Community Relations Matter

There are many reasons why people choose to live in condominiums. The lifestyle of affordability and added security, investments, as well as a refined way of living, are a few things interested condominium buyers are looking to find. 

Besides the perks that sharing an environment provides, being part of a community also means having to take on other neighbours’ burdens. 

The ultimate goal is working together to make the community safe, peaceful, and harmonized. For that to happen, all residents should take notice of the rules and restrictions of the condominium and follow them. When they choose not to, this can be frustrating for condo dwellers.  

Here are some of those common frustrations:  

 

Noise

Depending on the resident, some may prefer a quieter atmosphere even when outside of their homes. This could turn into a nightmare scenario if they have neighbours who play loud music, have weekly parties with family or friends, or even hear someone using the garbage chute at late hours of the night. 

There should be some measure of tolerance allowed, especially during the day. Depending on where you live, there may be bylaws as to what times your neighbours can be “noisy” before you complain. On the other side, residents should also be considerate of their neighbours, especially because they may be living among families, seniors, etc. If you think you’re being a little too loud at night, try to stifle the sounds as much as you can. There should be a balance that allows all residents to leave in a peaceful area. If the concierge warns you, do your best to resolve it.
 

Pets

Some pet owners consider their pets as part of the family, be it a cat, dog, bird, or any other animal. Despite living in a pet-friendly condominium, some people may not have that same feeling. 

Before moving to a condominium with a pet, ensure you read the bylaws and policies that are in place. You may come to see that pets may not be allowed at all, or that only specific pets or certain sized pets may be allowed, and so on. 

 

Once the condominium management has approved your pet, it is now up to you to be a good neighbour. This means picking up after your pet’s feces, keeping it on a leash, reporting any damage they may cause whether it’s indoors or outdoor property, and lastly, having them properly trained. If you are reported as constantly breaking these rules, your pet could quickly become approved to be removed and evicted by the board.

 

Common Areas

Being a condominium owner means you have bought into all of the wonderful amenities in the corporation, sharing them with the other neighbours. Along with the amenities, you’ll be sharing hallways, parkades, roadways, decks, top-deck barbeque areas, and much more. 

These areas are maintained by the board of directors of the condominium corporation, which also means there are rules and policies to be followed to ensure everybody has fair usage of each common area, along with the bylaws already in place.  

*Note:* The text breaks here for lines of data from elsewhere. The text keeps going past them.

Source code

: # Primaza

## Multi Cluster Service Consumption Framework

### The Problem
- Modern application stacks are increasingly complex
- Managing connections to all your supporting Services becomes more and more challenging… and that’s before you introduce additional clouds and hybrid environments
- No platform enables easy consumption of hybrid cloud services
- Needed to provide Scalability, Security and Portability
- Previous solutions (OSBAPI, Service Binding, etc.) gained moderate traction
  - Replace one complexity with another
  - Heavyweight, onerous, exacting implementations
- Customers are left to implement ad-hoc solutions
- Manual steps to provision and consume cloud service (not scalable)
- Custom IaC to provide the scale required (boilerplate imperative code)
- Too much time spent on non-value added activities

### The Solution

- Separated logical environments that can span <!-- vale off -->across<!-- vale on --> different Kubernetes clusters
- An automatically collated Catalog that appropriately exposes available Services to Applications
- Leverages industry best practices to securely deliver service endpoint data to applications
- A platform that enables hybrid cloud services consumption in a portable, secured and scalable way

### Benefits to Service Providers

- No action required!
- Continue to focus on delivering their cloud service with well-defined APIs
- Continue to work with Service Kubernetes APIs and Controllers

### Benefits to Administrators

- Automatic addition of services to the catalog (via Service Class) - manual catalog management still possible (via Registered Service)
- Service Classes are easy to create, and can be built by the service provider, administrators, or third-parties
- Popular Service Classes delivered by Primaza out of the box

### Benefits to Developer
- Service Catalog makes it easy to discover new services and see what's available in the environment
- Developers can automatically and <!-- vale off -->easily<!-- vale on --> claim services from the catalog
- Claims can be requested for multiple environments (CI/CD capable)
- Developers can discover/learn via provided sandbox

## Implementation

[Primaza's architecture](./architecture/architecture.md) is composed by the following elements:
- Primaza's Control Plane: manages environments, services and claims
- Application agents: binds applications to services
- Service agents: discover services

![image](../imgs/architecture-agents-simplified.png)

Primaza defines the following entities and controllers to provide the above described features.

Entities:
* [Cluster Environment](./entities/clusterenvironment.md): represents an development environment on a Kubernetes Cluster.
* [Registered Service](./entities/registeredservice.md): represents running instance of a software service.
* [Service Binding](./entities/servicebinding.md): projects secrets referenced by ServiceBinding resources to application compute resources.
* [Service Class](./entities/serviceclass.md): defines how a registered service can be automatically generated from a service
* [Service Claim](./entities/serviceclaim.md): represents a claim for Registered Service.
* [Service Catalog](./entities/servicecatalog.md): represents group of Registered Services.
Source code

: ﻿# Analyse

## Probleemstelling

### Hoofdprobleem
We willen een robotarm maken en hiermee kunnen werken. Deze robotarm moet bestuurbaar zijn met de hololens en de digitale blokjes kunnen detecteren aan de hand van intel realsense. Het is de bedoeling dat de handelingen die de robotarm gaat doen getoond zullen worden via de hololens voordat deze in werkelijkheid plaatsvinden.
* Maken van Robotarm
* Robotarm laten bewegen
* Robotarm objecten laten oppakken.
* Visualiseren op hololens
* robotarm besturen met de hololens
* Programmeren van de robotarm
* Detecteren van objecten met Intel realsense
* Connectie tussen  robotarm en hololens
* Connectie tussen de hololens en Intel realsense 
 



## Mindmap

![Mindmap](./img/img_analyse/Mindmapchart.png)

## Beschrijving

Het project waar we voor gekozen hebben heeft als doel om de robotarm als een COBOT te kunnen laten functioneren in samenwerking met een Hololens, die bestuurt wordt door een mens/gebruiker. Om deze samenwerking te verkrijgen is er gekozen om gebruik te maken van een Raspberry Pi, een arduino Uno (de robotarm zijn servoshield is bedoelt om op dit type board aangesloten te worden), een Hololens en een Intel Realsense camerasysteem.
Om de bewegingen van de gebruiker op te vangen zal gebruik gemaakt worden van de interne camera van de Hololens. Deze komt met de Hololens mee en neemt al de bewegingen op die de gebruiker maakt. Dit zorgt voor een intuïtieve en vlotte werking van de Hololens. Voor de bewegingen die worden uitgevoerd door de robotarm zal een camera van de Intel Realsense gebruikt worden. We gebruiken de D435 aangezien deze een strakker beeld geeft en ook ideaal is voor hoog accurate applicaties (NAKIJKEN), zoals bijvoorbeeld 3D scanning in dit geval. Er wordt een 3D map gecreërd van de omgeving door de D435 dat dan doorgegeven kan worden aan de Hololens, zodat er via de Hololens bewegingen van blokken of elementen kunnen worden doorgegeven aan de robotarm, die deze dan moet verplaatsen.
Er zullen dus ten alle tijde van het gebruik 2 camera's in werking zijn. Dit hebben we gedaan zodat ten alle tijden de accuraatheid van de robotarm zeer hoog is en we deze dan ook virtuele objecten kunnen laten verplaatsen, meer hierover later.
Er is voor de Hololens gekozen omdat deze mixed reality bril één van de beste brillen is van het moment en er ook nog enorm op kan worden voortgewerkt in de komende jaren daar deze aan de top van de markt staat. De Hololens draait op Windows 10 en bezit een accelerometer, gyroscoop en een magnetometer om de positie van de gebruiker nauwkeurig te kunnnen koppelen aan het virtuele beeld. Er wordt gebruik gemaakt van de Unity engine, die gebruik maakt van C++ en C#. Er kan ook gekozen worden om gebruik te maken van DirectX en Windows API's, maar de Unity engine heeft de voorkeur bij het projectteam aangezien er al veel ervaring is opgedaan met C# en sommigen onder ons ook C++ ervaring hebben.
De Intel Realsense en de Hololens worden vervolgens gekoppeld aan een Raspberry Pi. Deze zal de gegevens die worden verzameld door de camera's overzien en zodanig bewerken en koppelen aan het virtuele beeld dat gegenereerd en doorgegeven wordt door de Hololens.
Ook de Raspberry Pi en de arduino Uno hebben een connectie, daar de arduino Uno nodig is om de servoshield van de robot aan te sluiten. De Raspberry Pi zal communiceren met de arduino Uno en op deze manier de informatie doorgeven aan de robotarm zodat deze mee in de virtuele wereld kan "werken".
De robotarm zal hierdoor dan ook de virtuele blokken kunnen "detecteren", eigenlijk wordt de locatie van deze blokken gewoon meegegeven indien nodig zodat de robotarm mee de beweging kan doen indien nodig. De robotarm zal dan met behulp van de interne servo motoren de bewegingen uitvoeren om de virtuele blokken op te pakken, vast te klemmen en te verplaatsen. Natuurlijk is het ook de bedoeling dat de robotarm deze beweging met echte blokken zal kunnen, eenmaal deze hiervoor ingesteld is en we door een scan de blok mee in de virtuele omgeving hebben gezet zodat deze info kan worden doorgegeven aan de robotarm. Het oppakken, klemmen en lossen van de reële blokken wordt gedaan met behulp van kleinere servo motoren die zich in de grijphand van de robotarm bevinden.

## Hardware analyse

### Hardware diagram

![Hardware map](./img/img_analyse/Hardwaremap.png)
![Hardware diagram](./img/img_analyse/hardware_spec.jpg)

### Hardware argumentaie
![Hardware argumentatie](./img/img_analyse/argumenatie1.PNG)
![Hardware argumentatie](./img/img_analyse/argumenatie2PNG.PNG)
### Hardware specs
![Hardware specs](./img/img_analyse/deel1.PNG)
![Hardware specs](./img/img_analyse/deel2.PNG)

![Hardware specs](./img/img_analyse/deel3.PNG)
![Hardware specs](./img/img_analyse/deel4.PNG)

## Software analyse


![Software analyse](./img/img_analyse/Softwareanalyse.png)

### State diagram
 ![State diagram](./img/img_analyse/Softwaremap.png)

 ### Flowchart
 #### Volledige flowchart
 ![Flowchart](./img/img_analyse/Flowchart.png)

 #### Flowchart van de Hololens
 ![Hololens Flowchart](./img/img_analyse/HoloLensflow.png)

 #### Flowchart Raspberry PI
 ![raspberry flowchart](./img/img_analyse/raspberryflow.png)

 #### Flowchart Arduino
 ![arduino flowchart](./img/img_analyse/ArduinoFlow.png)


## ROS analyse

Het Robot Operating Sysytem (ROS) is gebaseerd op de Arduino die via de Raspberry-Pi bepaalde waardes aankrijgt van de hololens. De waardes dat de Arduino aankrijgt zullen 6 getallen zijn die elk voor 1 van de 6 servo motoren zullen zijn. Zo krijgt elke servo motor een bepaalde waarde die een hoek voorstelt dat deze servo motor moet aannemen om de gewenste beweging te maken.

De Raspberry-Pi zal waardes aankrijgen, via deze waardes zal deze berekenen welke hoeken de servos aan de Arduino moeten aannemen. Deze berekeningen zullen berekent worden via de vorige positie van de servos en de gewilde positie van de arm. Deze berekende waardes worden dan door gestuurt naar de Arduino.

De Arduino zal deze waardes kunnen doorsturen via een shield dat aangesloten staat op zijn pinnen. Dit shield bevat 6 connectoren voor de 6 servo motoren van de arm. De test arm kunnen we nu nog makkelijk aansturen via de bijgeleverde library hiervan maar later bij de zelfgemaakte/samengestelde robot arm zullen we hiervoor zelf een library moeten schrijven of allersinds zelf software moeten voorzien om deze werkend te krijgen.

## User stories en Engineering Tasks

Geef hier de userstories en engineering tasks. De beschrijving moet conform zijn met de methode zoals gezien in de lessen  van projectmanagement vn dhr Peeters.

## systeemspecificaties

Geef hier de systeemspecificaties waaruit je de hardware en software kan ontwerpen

Respecting these rules goes without saying, but sometimes, residents try to stretch the rules a bit because they think they won’t be caught. For example, if you are moving old furniture out of your apartment, don’t leave them in a random spot of the condominium where it can block passageways. Old furniture should also not be placed in the recycling or garbage areas. There are designated spots you should be leaving these items so they are properly disposed of. 

It takes consideration to be a good neighbour. While these are the main frustrations a condo dweller may go through, these are easy rules to follow and you should empathize with other residents who want to live as comfortably as you do.